Many tend to associate the arts with Picasso paintings or Shakespearean plays. However, many don’t realize how impactful the arts can be in early childhood education.

On Tuesday, September 3, 2019, Dr. Sarah Baray, CEO of Pre-K 4 SA, and Dr. Kimberly Stephenson, director of education for The Tobin Center for the Performing Arts, discussed “The ‘A’ in STEAM: The role arts integration plays in San Antonio’s classrooms, community, and corporate culture.” Baray explained how Pre-K 4 SA integrates the arts into its curriculum.

During her presentation, there was an overview of the complexity of a child’s brain architecture. Children are born with endless possibilities, and their brains are prewired to allow them to learn anything. Children are capable of speaking any language or multiple languages, developing musical talents, or being facile with numbers.

“Over 90% of brain development occurs before the age of five,” said Baray. “This means that the way our brains will be structured for the rest of our lives is determined at a very early age.”

From the moment a child is born, his or her brain begins to strengthen some of those wires and eliminate others. Those pathways that are frequently stimulated through experiences and interactions get reinforced, while other paths that are seldom used will diminish.

For example, although children are born with the ability to speak any language, they initially learn only those languages that are spoken to them in their households. If children learn multiple languages early in life, it becomes easier for them to learn additional languages later in life because their brain already has strong pathways to support multilingualism. If children grow up only speaking one language, it’s more difficult to learn another language later in life because the brain is trying to build a new pathway when development is slower.

The human brain continues to develop until death. However, the rate of development slows down significantly as people continue to age. In the first five years of life, the brain makes one million neuronal connections every second. Thereafter, from the ages of six to 20, brain development slows down moderately and continues to do so throughout life.

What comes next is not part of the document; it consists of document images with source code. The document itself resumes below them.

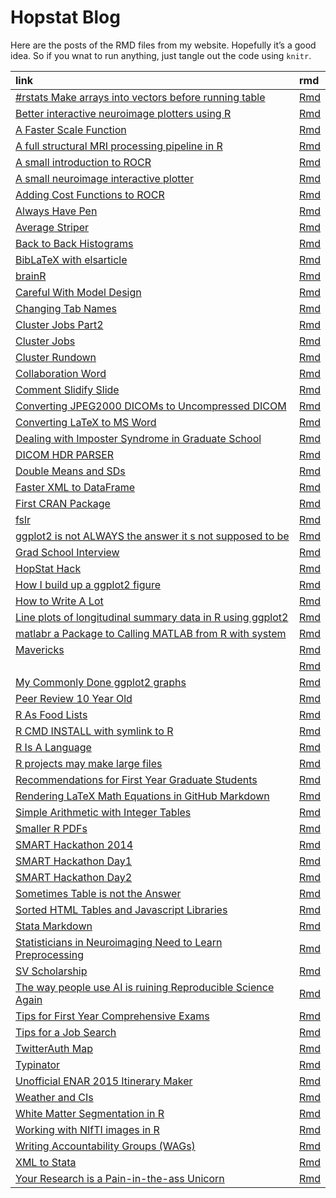 
<!-- README.md is generated from README.Rmd. Please edit that file -->

Hopstat Blog
============

Here are the posts of the RMD files from my website. Hopefully it’s a
good idea. So if you wnat to run anything, just tangle out the code
using `knitr`.

| link                                                                                                                                  | rmd                                                                                                                                |
|:--------------------------------------------------------------------------------------------------------------------------------------|:-----------------------------------------------------------------------------------------------------------------------------------|
| [\#rstats Make arrays into vectors before running table](#rstats_Make_arrays_into_vectors_before_running_table/index.html)            | [Rmd](#rstats_Make_arrays_into_vectors_before_running_table/#rstats_Make_arrays_into_vectors_before_running_table.Rmd)             |
| [Better interactive neuroimage plotters using R](A_better_interactive_neuroimage_plotter_in_R/index.html)                             | [Rmd](A_better_interactive_neuroimage_plotter_in_R/A_better_interactive_neuroimage_plotter_in_R.Rmd)                               |
| [A Faster Scale Function](A_Faster_Scale_Function/index.html)                                                                         | [Rmd](A_Faster_Scale_Function/A_Faster_Scale_Function.Rmd)                                                                         |
| [A full structural MRI processing pipeline in R](A_full_structural_MRI_processing_pipeline_in_R/index.html)                           | [Rmd](A_full_structural_MRI_processing_pipeline_in_R/A_full_structural_MRI_processing_pipeline_in_R.Rmd)                           |
| [A small introduction to ROCR](A_small_introduction_to_ROCR/index.html)                                                               | [Rmd](A_small_introduction_to_ROCR/A_small_introduction_to_ROCR.Rmd)                                                               |
| [A small neuroimage interactive plotter](A_small_neuroimage_interactive_plotter/index.html)                                           | [Rmd](A_small_neuroimage_interactive_plotter/A_small_neuroimage_interactive_plotter.Rmd)                                           |
| [Adding Cost Functions to ROCR](Adding_Cost_Functions_to_ROCR/index.html)                                                             | [Rmd](Adding_Cost_Functions_to_ROCR/Adding_Cost_Functions_to_ROCR.Rmd)                                                             |
| [Always Have Pen](Always_Have_Pen/index.html)                                                                                         | [Rmd](Always_Have_Pen/Always_Have_Pen.Rmd)                                                                                         |
| [Average Striper](Average_Striper/index.html)                                                                                         | [Rmd](Average_Striper/Average_Striper.Rmd)                                                                                         |
| [Back to Back Histograms](Back_to_Back_Histograms/index.html)                                                                         | [Rmd](Back_to_Back_Histograms/Back_to_Back_Histograms.Rmd)                                                                         |
| [BibLaTeX with elsarticle](BibLaTeX_with_elsarticle/index.html)                                                                       | [Rmd](BibLaTeX_with_elsarticle/BibLaTeX_with_elsarticle.Rmd)                                                                       |
| [brainR](brainR/index.html)                                                                                                           | [Rmd](brainR/brainR.Rmd)                                                                                                           |
| [Careful With Model Design](Careful_With_Model_Design/index.html)                                                                     | [Rmd](Careful_With_Model_Design/Careful_With_Model_Design.Rmd)                                                                     |
| [Changing Tab Names](Changing_Tab_Names/index.html)                                                                                   | [Rmd](Changing_Tab_Names/Changing_Tab_Names.Rmd)                                                                                   |
| [Cluster Jobs Part2](Cluster_Jobs_Part2/index.html)                                                                                   | [Rmd](Cluster_Jobs_Part2/Cluster_Jobs_Part2.Rmd)                                                                                   |
| [Cluster Jobs](Cluster_Jobs/index.html)                                                                                               | [Rmd](Cluster_Jobs/Cluster_Jobs.Rmd)                                                                                               |
| [Cluster Rundown](Cluster_Rundown/index.html)                                                                                         | [Rmd](Cluster_Rundown/Cluster_Rundown.Rmd)                                                                                         |
| [Collaboration Word](Collaboration_Word/index.html)                                                                                   | [Rmd](Collaboration_Word/Collaboration_Word.Rmd)                                                                                   |
| [Comment Slidify Slide](Comment_Slidify_Slide/index.html)                                                                             | [Rmd](Comment_Slidify_Slide/Comment_Slidify_Slide.Rmd)                                                                             |
| [Converting JPEG2000 DICOMs to Uncompressed DICOM](Converting_JPEG2000_DICOMs_to_Uncompressed_DICOM/index.html)                       | [Rmd](Converting_JPEG2000_DICOMs_to_Uncompressed_DICOM/Converting_JPEG2000_DICOMs_to_Uncompressed_DICOM.Rmd)                       |
| [Converting LaTeX to MS Word](Converting_LaTeX_to_MS_Word/index.html)                                                                 | [Rmd](Converting_LaTeX_to_MS_Word/Converting_LaTeX_to_MS_Word.Rmd)                                                                 |
| [Dealing with Imposter Syndrome in Graduate School](Dealing_with_Imposter_Syndrome_in_Graduate_School/index.html)                     | [Rmd](Dealing_with_Imposter_Syndrome_in_Graduate_School/Dealing_with_Imposter_Syndrome_in_Graduate_School.Rmd)                     |
| [DICOM HDR PARSER](DICOM_HDR_PARSER/index.html)                                                                                       | [Rmd](DICOM_HDR_PARSER/DICOM_HDR_PARSER.Rmd)                                                                                       |
| [Double Means and SDs](Double_Means_and_SDs/index.html)                                                                               | [Rmd](Double_Means_and_SDs/Double_Means_and_SDs.Rmd)                                                                               |
| [Faster XML to DataFrame](Faster_XML_to_DataFrame/index.html)                                                                         | [Rmd](Faster_XML_to_DataFrame/Faster_XML_to_DataFrame.Rmd)                                                                         |
| [First CRAN Package](First_CRAN_Package/index.html)                                                                                   | [Rmd](First_CRAN_Package/First_CRAN_Package.Rmd)                                                                                   |
| [fslr](fslr/index.html)                                                                                                               | [Rmd](fslr/fslr.Rmd)                                                                                                               |
| [ggplot2 is not ALWAYS the answer it s not supposed to be](ggplot2_is_not_ALWAYS_the_answer__it_s_not_supposed_to_be/index.html)      | [Rmd](ggplot2_is_not_ALWAYS_the_answer__it_s_not_supposed_to_be/ggplot2_is_not_ALWAYS_the_answer__it_s_not_supposed_to_be.Rmd)     |
| [Grad School Interview](Grad_School_Interview/index.html)                                                                             | [Rmd](Grad_School_Interview/Grad_School_Interview.Rmd)                                                                             |
| [HopStat Hack](HopStat_Hack/index.html)                                                                                               | [Rmd](HopStat_Hack/HopStat_Hack.Rmd)                                                                                               |
| [How I build up a ggplot2 figure](How_I_build_up_a_ggplot2_figure/index.html)                                                         | [Rmd](How_I_build_up_a_ggplot2_figure/How_I_build_up_a_ggplot2_figure.Rmd)                                                         |
| [How to Write A Lot](How_to_Write_A_Lot/index.html)                                                                                   | [Rmd](How_to_Write_A_Lot/How_to_Write_A_Lot.Rmd)                                                                                   |
| [Line plots of longitudinal summary data in R using ggplot2](Line_plots_of_longitudinal_summary_data_in_R_using_ggplot2/index.html)   | [Rmd](Line_plots_of_longitudinal_summary_data_in_R_using_ggplot2/Line_plots_of_longitudinal_summary_data_in_R_using_ggplot2.Rmd)   |
| [matlabr a Package to Calling MATLAB from R with system](matlabr__a_Package_to_Calling_MATLAB_from_R_with_system/index.html)          | [Rmd](matlabr__a_Package_to_Calling_MATLAB_from_R_with_system/matlabr__a_Package_to_Calling_MATLAB_from_R_with_system.Rmd)         |
| [Mavericks](Mavericks/index.html)                                                                                                     | [Rmd](Mavericks/Mavericks.Rmd)                                                                                                     |
| [](My_Commonly_Done_ggplot2_graphs_Part_2/index.html)                                                                                 | [Rmd](My_Commonly_Done_ggplot2_graphs_Part_2/My_Commonly_Done_ggplot2_graphs_Part_2.Rmd)                                           |
| [My Commonly Done ggplot2 graphs](My_Commonly_Done_ggplot2_graphs/index.html)                                                         | [Rmd](My_Commonly_Done_ggplot2_graphs/My_Commonly_Done_ggplot2_graphs.Rmd)                                                         |
| [Peer Review 10 Year Old](Peer_Review_10_Year_Old/index.html)                                                                         | [Rmd](Peer_Review_10_Year_Old/Peer_Review_10_Year_Old.Rmd)                                                                         |
| [R As Food Lists](R_As_Food_Lists/index.html)                                                                                         | [Rmd](R_As_Food_Lists/R_As_Food_Lists.Rmd)                                                                                         |
| [R CMD INSTALL with symlink to R](R_CMD_INSTALL_with_symlink_to_R/index.html)                                                         | [Rmd](R_CMD_INSTALL_with_symlink_to_R/R_CMD_INSTALL_with_symlink_to_R.Rmd)                                                         |
| [R Is A Language](R_Is_A_Language/index.html)                                                                                         | [Rmd](R_Is_A_Language/R_Is_A_Language.Rmd)                                                                                         |
| [R projects may make large files](R_projects_may_make_large_files/index.html)                                                         | [Rmd](R_projects_may_make_large_files/R_projects_may_make_large_files.Rmd)                                                         |
| [Recommendations for First Year Graduate Students](Recommendations_for_First_Year_Graduate_Students/index.html)                       | [Rmd](Recommendations_for_First_Year_Graduate_Students/Recommendations_for_First_Year_Graduate_Students.Rmd)                       |
| [Rendering LaTeX Math Equations in GitHub Markdown](Rendering_LaTeX_Math_Equations_in_GitHub_Markdown/index.html)                     | [Rmd](Rendering_LaTeX_Math_Equations_in_GitHub_Markdown/Rendering_LaTeX_Math_Equations_in_GitHub_Markdown.Rmd)                     |
| [Simple Arithmetic with Integer Tables](Simple_Arithmetic_with_Integer_Tables/index.html)                                             | [Rmd](Simple_Arithmetic_with_Integer_Tables/Simple_Arithmetic_with_Integer_Tables.Rmd)                                             |
| [Smaller R PDFs](Smaller_R_PDFs/index.html)                                                                                           | [Rmd](Smaller_R_PDFs/Smaller_R_PDFs.Rmd)                                                                                           |
| [SMART Hackathon 2014](SMART_Hackathon_2014/index.html)                                                                               | [Rmd](SMART_Hackathon_2014/SMART_Hackathon_2014.Rmd)                                                                               |
| [SMART Hackathon Day1](SMART_Hackathon_Day1/index.html)                                                                               | [Rmd](SMART_Hackathon_Day1/SMART_Hackathon_Day1.Rmd)                                                                               |
| [SMART Hackathon Day2](SMART_Hackathon_Day2/index.html)                                                                               | [Rmd](SMART_Hackathon_Day2/SMART_Hackathon_Day2.Rmd)                                                                               |
| [Sometimes Table is not the Answer](Sometimes_Table_is_not_the_Answer/index.html)                                                     | [Rmd](Sometimes_Table_is_not_the_Answer/Sometimes_Table_is_not_the_Answer.Rmd)                                                     |
| [Sorted HTML Tables and Javascript Libraries](Sorted_HTML_Tables_and_Javascript_Libraries/index.html)                                 | [Rmd](Sorted_HTML_Tables_and_Javascript_Libraries/Sorted_HTML_Tables_and_Javascript_Libraries.Rmd)                                 |
| [Stata Markdown](Stata_Markdown/index.html)                                                                                           | [Rmd](Stata_Markdown/Stata_Markdown.Rmd)                                                                                           |
| [Statisticians in Neuroimaging Need to Learn Preprocessing](Statisticians_in_Neuroimaging_Need_to_Learn_Preprocessing/index.html)     | [Rmd](Statisticians_in_Neuroimaging_Need_to_Learn_Preprocessing/Statisticians_in_Neuroimaging_Need_to_Learn_Preprocessing.Rmd)     |
| [SV Scholarship](SV_Scholarship/index.html)                                                                                           | [Rmd](SV_Scholarship/SV_Scholarship.Rmd)                                                                                           |
| [The way people use AI is ruining Reproducible Science Again](The_way_people_use_AI_is_ruining_Reproducible_Science_Again/index.html) | [Rmd](The_way_people_use_AI_is_ruining_Reproducible_Science_Again/The_way_people_use_AI_is_ruining_Reproducible_Science_Again.Rmd) |
| [Tips for First Year Comprehensive Exams](Tips_for_First_Year_Comprehensive_Exams/index.html)                                         | [Rmd](Tips_for_First_Year_Comprehensive_Exams/Tips_for_First_Year_Comprehensive_Exams.Rmd)                                         |
| [Tips for a Job Search](Tips_for_Job_Search/index.html)                                                                               | [Rmd](Tips_for_Job_Search/Tips_for_Job_Search.Rmd)                                                                                 |
| [TwitterAuth Map](TwitterAuth_Map/index.html)                                                                                         | [Rmd](TwitterAuth_Map/TwitterAuth_Map.Rmd)                                                                                         |
| [Typinator](Typinator/index.html)                                                                                                     | [Rmd](Typinator/Typinator.Rmd)                                                                                                     |
| [Unofficial ENAR 2015 Itinerary Maker](Unofficial_ENAR_2015_Itinerary_Maker/index.html)                                               | [Rmd](Unofficial_ENAR_2015_Itinerary_Maker/Unofficial_ENAR_2015_Itinerary_Maker.Rmd)                                               |
| [Weather and CIs](Weather_and_CIs/index.html)                                                                                         | [Rmd](Weather_and_CIs/Weather_and_CIs.Rmd)                                                                                         |
| [White Matter Segmentation in R](White_Matter_Segmentation_in_R/index.html)                                                           | [Rmd](White_Matter_Segmentation_in_R/White_Matter_Segmentation_in_R.Rmd)                                                           |
| [Working with NIfTI images in R](Working_with_NIfTI_images_in_R/index.html)                                                           | [Rmd](Working_with_NIfTI_images_in_R/Working_with_NIfTI_images_in_R.Rmd)                                                           |
| [Writing Accountability Groups (WAGs)](Writing_Accountability_Groups_(WAGs)/index.html)                                               | [Rmd](Writing_Accountability_Groups_(WAGs)/Writing_Accountability_Groups_(WAGs).Rmd)                                               |
| [XML to Stata](XML_to_Stata/index.html)                                                                                               | [Rmd](XML_to_Stata/XML_to_Stata.Rmd)                                                                                               |
| [Your Research is a Pain-in-the-ass Unicorn](Your_Research_is_a_Pain-in-the-ass_Unicorn/index.html)                                   | [Rmd](Your_Research_is_a_Pain-in-the-ass_Unicorn/Your_Research_is_a_Pain-in-the-ass_Unicorn.Rmd)                                   |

“After the age of 20, our brain development happens at a snail’s pace in comparison to what happens in our early years,” said Baray. “We can still develop new pathways but it takes longer.”

The arts are essential to high-quality early learning not only because we want children to develop the brain architecture to support artistic talents and interests, but also because art is a language and a mode of expression.

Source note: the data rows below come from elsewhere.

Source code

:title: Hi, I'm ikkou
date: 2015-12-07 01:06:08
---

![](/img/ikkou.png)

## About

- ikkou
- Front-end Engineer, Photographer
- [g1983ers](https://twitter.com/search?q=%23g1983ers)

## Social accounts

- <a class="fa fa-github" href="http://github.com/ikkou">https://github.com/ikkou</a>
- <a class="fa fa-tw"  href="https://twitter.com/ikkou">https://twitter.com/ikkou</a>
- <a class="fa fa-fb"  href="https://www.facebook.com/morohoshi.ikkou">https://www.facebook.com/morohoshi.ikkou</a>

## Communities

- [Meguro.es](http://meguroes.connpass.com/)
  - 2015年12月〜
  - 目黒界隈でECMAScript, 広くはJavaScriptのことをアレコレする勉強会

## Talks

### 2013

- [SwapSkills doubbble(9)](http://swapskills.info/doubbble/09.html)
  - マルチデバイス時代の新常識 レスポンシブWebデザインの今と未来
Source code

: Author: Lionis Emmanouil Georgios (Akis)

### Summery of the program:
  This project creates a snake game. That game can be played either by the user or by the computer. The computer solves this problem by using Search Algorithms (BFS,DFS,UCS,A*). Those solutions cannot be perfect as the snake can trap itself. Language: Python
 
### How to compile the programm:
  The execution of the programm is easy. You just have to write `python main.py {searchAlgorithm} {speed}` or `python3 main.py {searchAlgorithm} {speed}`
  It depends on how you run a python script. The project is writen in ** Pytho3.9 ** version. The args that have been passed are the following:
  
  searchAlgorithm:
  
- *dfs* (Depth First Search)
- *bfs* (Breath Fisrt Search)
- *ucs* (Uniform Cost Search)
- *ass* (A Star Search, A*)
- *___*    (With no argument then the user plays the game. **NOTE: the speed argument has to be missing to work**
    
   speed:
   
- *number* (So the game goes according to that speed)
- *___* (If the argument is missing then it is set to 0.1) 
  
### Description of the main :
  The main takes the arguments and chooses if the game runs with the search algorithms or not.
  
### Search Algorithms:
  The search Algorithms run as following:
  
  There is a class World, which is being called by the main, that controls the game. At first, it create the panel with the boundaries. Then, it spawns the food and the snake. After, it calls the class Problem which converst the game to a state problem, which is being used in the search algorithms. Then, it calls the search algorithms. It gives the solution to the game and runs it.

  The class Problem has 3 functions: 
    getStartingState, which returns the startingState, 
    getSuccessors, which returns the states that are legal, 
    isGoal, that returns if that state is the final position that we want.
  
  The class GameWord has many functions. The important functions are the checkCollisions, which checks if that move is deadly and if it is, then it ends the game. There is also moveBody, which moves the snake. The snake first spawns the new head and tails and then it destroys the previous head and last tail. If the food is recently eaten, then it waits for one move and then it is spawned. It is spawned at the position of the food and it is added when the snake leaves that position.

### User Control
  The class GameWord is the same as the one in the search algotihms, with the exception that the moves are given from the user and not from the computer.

Interestingly, art integration is not the norm in most schools today. Over the past 30 years, creativity and the arts have been removed from the K-12 education system. The arts have become an optional aspect and because they’ve been marginalized for the last two decades, children are losing their innovational edge.

For this reason, art integration is a critical tenet of the Pre-K 4 SA approach to high-quality early learning and forms part of one out of the four core curricular pillars. Pre-K 4 SA incorporates the Wolf Trap model into every classroom by inviting local artists to work with the children in creating original works of art.

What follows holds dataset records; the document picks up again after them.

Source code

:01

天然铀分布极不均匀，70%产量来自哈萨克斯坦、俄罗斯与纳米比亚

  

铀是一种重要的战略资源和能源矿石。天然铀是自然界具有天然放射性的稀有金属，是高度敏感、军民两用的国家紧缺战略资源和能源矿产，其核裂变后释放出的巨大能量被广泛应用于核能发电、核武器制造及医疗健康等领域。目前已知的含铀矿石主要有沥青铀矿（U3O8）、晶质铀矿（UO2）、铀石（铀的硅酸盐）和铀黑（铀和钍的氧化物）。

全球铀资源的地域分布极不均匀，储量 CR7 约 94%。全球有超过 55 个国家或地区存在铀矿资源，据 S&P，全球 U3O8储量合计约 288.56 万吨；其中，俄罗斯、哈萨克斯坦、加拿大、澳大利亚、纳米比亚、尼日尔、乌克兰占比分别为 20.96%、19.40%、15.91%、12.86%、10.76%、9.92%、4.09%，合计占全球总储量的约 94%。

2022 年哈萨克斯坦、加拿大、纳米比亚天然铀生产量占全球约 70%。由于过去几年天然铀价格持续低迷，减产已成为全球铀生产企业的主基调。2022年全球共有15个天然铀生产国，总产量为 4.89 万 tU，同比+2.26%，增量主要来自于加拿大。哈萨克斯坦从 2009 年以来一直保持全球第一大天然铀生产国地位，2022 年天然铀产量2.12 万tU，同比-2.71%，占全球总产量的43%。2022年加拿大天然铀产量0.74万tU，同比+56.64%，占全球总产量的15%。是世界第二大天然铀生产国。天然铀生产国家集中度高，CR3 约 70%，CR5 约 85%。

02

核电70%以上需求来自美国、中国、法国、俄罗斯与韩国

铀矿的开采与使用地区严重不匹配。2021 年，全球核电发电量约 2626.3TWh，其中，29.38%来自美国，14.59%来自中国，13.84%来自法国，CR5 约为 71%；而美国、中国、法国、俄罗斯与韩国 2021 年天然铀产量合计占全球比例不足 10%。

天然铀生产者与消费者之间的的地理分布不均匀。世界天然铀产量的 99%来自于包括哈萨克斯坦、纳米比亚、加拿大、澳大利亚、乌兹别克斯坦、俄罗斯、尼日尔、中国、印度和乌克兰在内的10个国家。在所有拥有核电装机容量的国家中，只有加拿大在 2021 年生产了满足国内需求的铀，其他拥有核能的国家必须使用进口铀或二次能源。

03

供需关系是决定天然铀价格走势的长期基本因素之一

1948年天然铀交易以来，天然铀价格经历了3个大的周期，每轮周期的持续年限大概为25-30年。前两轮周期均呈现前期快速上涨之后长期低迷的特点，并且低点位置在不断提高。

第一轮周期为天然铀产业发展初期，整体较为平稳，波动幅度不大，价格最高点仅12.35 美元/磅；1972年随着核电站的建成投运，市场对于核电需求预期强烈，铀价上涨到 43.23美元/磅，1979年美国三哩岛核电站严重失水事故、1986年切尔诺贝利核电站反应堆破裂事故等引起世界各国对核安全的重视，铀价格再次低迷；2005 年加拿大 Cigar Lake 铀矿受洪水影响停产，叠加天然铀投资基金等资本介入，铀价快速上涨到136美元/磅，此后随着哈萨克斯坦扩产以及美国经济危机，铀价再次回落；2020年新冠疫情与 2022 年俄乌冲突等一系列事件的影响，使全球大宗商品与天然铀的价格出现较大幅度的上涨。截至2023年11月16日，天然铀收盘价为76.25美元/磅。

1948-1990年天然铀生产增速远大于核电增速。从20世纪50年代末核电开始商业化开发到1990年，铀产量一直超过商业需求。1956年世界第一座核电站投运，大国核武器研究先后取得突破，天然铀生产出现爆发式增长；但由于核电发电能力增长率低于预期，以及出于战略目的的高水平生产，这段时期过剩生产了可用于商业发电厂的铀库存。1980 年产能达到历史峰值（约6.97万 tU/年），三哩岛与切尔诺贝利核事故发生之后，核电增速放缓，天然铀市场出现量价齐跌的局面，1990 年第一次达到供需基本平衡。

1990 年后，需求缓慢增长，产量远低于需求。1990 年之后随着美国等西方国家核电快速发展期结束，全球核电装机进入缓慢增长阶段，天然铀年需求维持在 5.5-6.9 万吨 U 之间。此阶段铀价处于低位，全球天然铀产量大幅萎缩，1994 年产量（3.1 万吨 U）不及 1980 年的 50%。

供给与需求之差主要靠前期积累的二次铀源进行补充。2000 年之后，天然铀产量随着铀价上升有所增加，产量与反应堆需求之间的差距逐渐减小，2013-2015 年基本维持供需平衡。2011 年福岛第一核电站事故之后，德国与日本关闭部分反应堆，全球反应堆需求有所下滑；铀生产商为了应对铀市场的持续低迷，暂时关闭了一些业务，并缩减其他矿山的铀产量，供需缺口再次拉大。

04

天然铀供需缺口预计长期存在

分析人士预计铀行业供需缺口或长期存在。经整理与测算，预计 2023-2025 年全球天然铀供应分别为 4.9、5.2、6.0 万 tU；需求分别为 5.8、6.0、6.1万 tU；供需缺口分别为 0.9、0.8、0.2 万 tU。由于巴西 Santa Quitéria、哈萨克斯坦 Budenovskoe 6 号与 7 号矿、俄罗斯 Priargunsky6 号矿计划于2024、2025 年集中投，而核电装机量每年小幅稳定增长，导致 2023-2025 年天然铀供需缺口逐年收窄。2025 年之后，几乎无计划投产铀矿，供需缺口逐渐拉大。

Another way Pre-K 4 SA incorporates art into its curriculum is through their Gracias San Antonio: Children Are Citizens Project. The project begins in November with the children’s participation in a program-wide election to vote on a local non-profit to support for the academic year. Throughout the year, children and families engage in City Explorations with Pre-K 4 SA teachers by visiting different places around San Antonio as inspiration for pieces of art.

Pre-K 4 SA invites local artists to assist classrooms with the creation of authentic art pieces that express the children’s perspective of the city. More than 100 pieces of art are created and displayed in a public gallery to be auctioned to raise money for the local non-profit organization. Many who attend the annual Gracias showcase are amazed to see the wonderful pieces created by the minds and imaginations of young children.

Pre-K 4 SA strongly believes that by engaging students in art experiences at a young age, children more deeply develop their thinking and creativity, learning to express themselves in a variety of ways.